Saturday, June 1, 2013

CASTLE OF SAND (1974)

Castle of Sand is the second collaboration I've seen between mystery writer Seicho Matsumoto and director Yoshitaro Nomura, the other being their next adaptation, 1978's The Demon. That may be evidence enough to say that one or the other, if not both, had some serious parent-child issues. The Demon dealt with the ultimate deadbeat ad striving to abandon or kill unwanted kids. In Castle of Sand the parental issues emerge gradually but come to dominate a fairly lengthy picture. Initially it's a classic police procedural as two police inspectors (Tetsuto Tamba and Kensaku Morita) range across Japan in search of clues to the murder of a retired policeman (Ken Ogata). Nomura's early deliberate pace demands attention and rewards it with a feeling of realism. The procedural genre at its best demands patience as investigators deal with false leads and spend time pounding the pavement to now immediate effect. Tamba tailors his performance to the material, often coming across, given his plodding manner and impassive features, like a Japanese Jack Webb. Instead of Webb-like narration, however, Nomura employs extensive if not intrusive captioning. He may be importing text directly from the novel for all I know, but the effect is as heavyhanded as narration often is. Enough of a mystery has been established by now, however, to keep people interested.

 
Just the facts, please: Testuro Tamba (right) and Kensaku Morita on the trail of murder

There isn't really too much mystery, however. From the moment Tamba's detective notes the presence of celebrated composer/conductor Eiryo Waga (Go Kato) on board a train you know the musician will be part of the murder mystery, if not its solution. Matsumoto and Nomura keep things mysterious, however, by building mystery on top of mystery. By the second half of the picture the real mystery is: who is Eiryo Waga, exactly? He claims to be an orphan, his parents having died in a wartime bombing of Osaka. His girlfriend, whom he's gotten pregnant, blames his coldness and unwillingness to be a father to the baby, on that origin story. Whether Waga killed the old cop or not, he does have at least one death (or two) on his conscience after the spurned girl suffers a miscarriage and dies from the complications. But there's more to his story than the poor woman could have guessed, and the detectives have to piece Waga's history together before they can draw a line from him to the murdered policeman.

 
Orchestra conductors are so menacing looking, you can't help suspecting them.
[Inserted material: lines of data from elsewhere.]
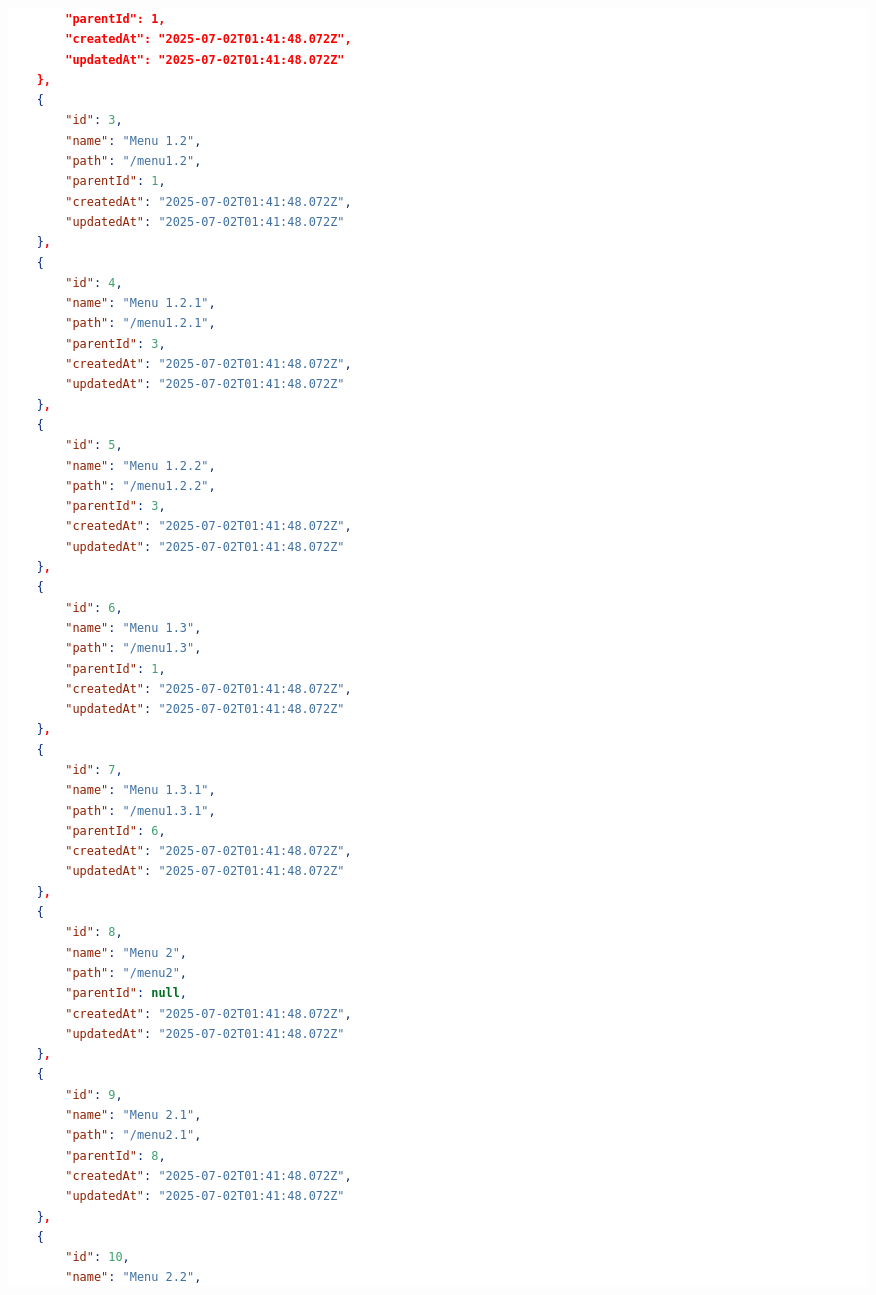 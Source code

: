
 ```json
        "parentId": 1,
        "createdAt": "2025-07-02T01:41:48.072Z",
        "updatedAt": "2025-07-02T01:41:48.072Z"
    },
    {
        "id": 3,
        "name": "Menu 1.2",
        "path": "/menu1.2",
        "parentId": 1,
        "createdAt": "2025-07-02T01:41:48.072Z",
        "updatedAt": "2025-07-02T01:41:48.072Z"
    },
    {
        "id": 4,
        "name": "Menu 1.2.1",
        "path": "/menu1.2.1",
        "parentId": 3,
        "createdAt": "2025-07-02T01:41:48.072Z",
        "updatedAt": "2025-07-02T01:41:48.072Z"
    },
    {
        "id": 5,
        "name": "Menu 1.2.2",
        "path": "/menu1.2.2",
        "parentId": 3,
        "createdAt": "2025-07-02T01:41:48.072Z",
        "updatedAt": "2025-07-02T01:41:48.072Z"
    },
    {
        "id": 6,
        "name": "Menu 1.3",
        "path": "/menu1.3",
        "parentId": 1,
        "createdAt": "2025-07-02T01:41:48.072Z",
        "updatedAt": "2025-07-02T01:41:48.072Z"
    },
    {
        "id": 7,
        "name": "Menu 1.3.1",
        "path": "/menu1.3.1",
        "parentId": 6,
        "createdAt": "2025-07-02T01:41:48.072Z",
        "updatedAt": "2025-07-02T01:41:48.072Z"
    },
    {
        "id": 8,
        "name": "Menu 2",
        "path": "/menu2",
        "parentId": null,
        "createdAt": "2025-07-02T01:41:48.072Z",
        "updatedAt": "2025-07-02T01:41:48.072Z"
    },
    {
        "id": 9,
        "name": "Menu 2.1",
        "path": "/menu2.1",
        "parentId": 8,
        "createdAt": "2025-07-02T01:41:48.072Z",
        "updatedAt": "2025-07-02T01:41:48.072Z"
    },
    {
        "id": 10,
        "name": "Menu 2.2",
```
Over the final third of the picture Tamba pieces together Waga's story, his report to his superiors providing a framing device for an extensive flashback showing that the composer has had three fathers. His biological dad Shokichi (Yoshi Kato; any relation to Go?) gets leprosy, rendering father and son (mom died long before) social outcasts. A maudlin montage illustrates their ordeal as beggars and scavengers until Ogata's policeman intervenes. After Shokichi is forcibly separated from his son and hospitalized, a concerned Ogata takes the boy in and raises him as his own until the kid runs away to Osaka to join his third family. Eiryo Waga has been twisted by injustice -- an epilogue notes that sufferers from Hansen's Disease are no longer ostracized as Shokichi was -- until he rejects all intimacy, sublimating it into his music. Ogata was probably tempting fate by prodding Waga into visiting the old man, who ironically is still alive in the film's present day. As Tamba deduces, Waga now can only communicate his feelings through his musical creations, the latest of which is portentously titled "Destiny." Waga strives to be a self-made man while eliminating any ties to his past, but you can't escape destiny, or at least you can't escape a dedicated detective.

 
The repressed past: Eiryo Waga begs alongside his afflicted biological father
and turns his back symbolically on his surrogate dad.
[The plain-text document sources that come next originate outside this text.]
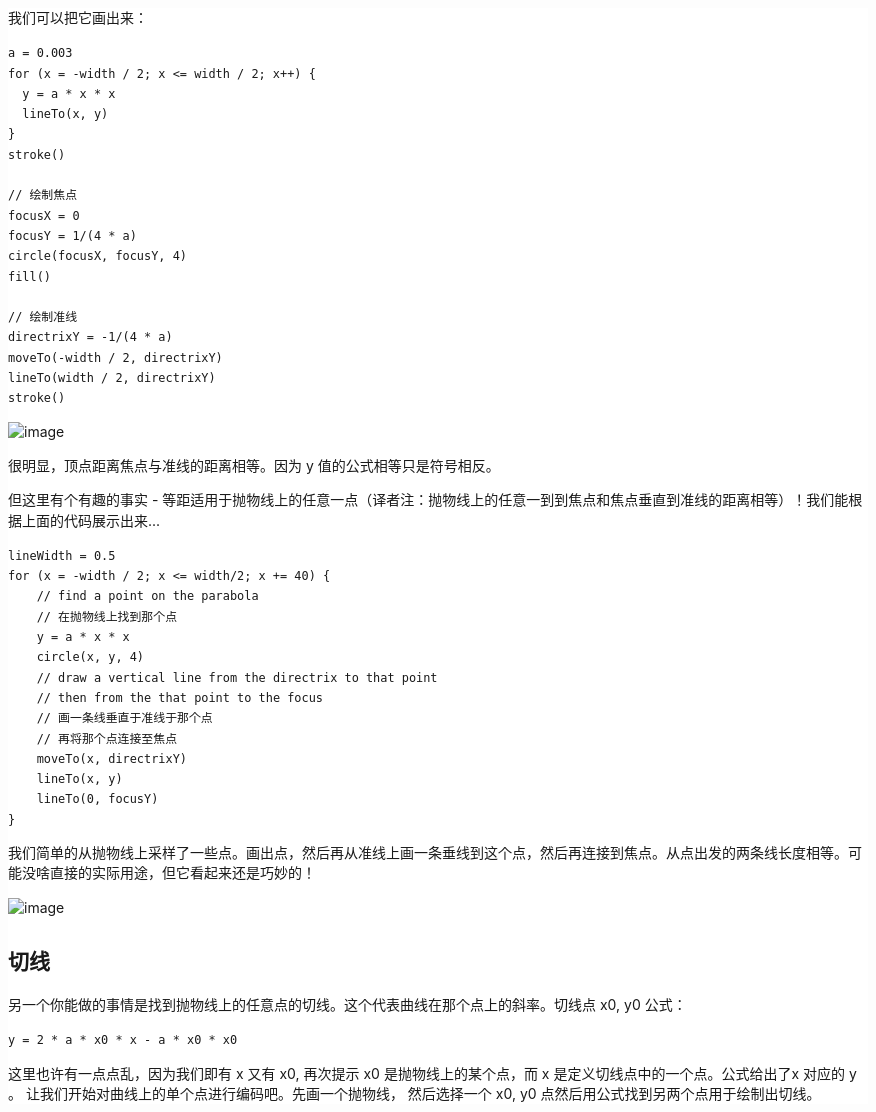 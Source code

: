 
我们可以把它画出来：

    a = 0.003
    for (x = -width / 2; x <= width / 2; x++) {
      y = a * x * x
      lineTo(x, y)
    }
    stroke()
     
    // 绘制焦点
    focusX = 0
    focusY = 1/(4 * a)
    circle(focusX, focusY, 4)
    fill()
     
    // 绘制准线
    directrixY = -1/(4 * a)
    moveTo(-width / 2, directrixY)
    lineTo(width / 2, directrixY)
    stroke()
    

![image](https://img2023.cnblogs.com/blog/405426/202306/405426-20230610014035446-1326341716.png)

很明显，顶点距离焦点与准线的距离相等。因为 y 值的公式相等只是符号相反。

但这里有个有趣的事实 - 等距适用于抛物线上的任意一点（译者注：抛物线上的任意一到到焦点和焦点垂直到准线的距离相等）！我们能根据上面的代码展示出来...

    lineWidth = 0.5
    for (x = -width / 2; x <= width/2; x += 40) {
        // find a point on the parabola
        // 在抛物线上找到那个点
        y = a * x * x
        circle(x, y, 4)
        // draw a vertical line from the directrix to that point
        // then from the that point to the focus
        // 画一条线垂直于准线于那个点
        // 再将那个点连接至焦点
        moveTo(x, directrixY)
        lineTo(x, y)
        lineTo(0, focusY)
    }
    

我们简单的从抛物线上采样了一些点。画出点，然后再从准线上画一条垂线到这个点，然后再连接到焦点。从点出发的两条线长度相等。可能没啥直接的实际用途，但它看起来还是巧妙的！

![image](https://img2023.cnblogs.com/blog/405426/202306/405426-20230610014101295-193377961.png)

切线
--

另一个你能做的事情是找到抛物线上的任意点的切线。这个代表曲线在那个点上的斜率。切线点 x0, y0 公式：

    y = 2 * a * x0 * x - a * x0 * x0
    

这里也许有一点点乱，因为我们即有 x 又有 x0, 再次提示 x0 是抛物线上的某个点，而 x 是定义切线点中的一个点。公式给出了x 对应的 y 。 让我们开始对曲线上的单个点进行编码吧。先画一个抛物线， 然后选择一个 x0, y0 点然后用公式找到另两个点用于绘制出切线。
The big flashback is clearly heartfelt and may well have tugged at Japanese heartstrings, but coming at the climax of a realistically structured procedural it seems like a shocking throwback to the style and sensibility of silent melodrama. The film's problems with consistency of tone may be a matter of cultural perception, however. I won't back down, however, from criticizing Castle of Sand's pretension that "Destiny" (actually composed by Mitsuaki Kanno and/or Kosuke Sugano) is anything like a brilliant piece of modern classical music. As a rule, beware whenever film composers pass off their work within a film as a serious composition. Movie soundtracks are often brilliant on their own terms but modern classical music is a profoundly different animal and a failure to recognize the difference is sometimes embarrassing to the film composer. But since Castle of Sand is not a musical or really about music you can forgive this miscue. Likewise, Nomura may go over the top with sentimentality in relating Waga's sad backstory, but he also makes the case that this tale of woe is essential to understanding what happened and cracking the mystery. If he's gotten you committed to the mystery in the first half of the film you should be able to stand his emotional excesses in the second half and respect Castle of Sand as both a murder mystery and a kind of modern tragedy.